◆ **To do**
Each line below that contains the word "шары" must be copied.
-- Opening Marker --
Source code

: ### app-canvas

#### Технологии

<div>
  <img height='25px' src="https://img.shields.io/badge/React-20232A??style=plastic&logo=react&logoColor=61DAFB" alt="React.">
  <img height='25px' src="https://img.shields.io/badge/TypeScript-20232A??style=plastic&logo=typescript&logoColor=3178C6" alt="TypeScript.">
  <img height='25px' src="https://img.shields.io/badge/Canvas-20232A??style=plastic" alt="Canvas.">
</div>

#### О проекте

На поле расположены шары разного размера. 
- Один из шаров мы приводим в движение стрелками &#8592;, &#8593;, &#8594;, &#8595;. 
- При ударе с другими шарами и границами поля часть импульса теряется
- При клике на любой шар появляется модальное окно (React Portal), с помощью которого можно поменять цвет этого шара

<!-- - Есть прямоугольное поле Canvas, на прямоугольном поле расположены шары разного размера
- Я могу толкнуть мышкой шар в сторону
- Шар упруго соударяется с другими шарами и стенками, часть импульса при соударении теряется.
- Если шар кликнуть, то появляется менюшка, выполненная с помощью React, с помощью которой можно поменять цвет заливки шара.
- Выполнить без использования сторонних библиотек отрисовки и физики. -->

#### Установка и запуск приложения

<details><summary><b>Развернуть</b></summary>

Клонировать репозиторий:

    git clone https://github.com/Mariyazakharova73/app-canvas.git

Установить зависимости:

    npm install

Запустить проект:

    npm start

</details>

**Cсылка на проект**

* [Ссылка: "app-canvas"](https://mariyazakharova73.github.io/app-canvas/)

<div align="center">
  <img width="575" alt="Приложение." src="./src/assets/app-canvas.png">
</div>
-- Closing Marker --
◆ **Completed exercise**
На поле расположены шары разного размера. 
<!-- - Есть прямоугольное поле Canvas, на прямоугольном поле расположены шары разного размера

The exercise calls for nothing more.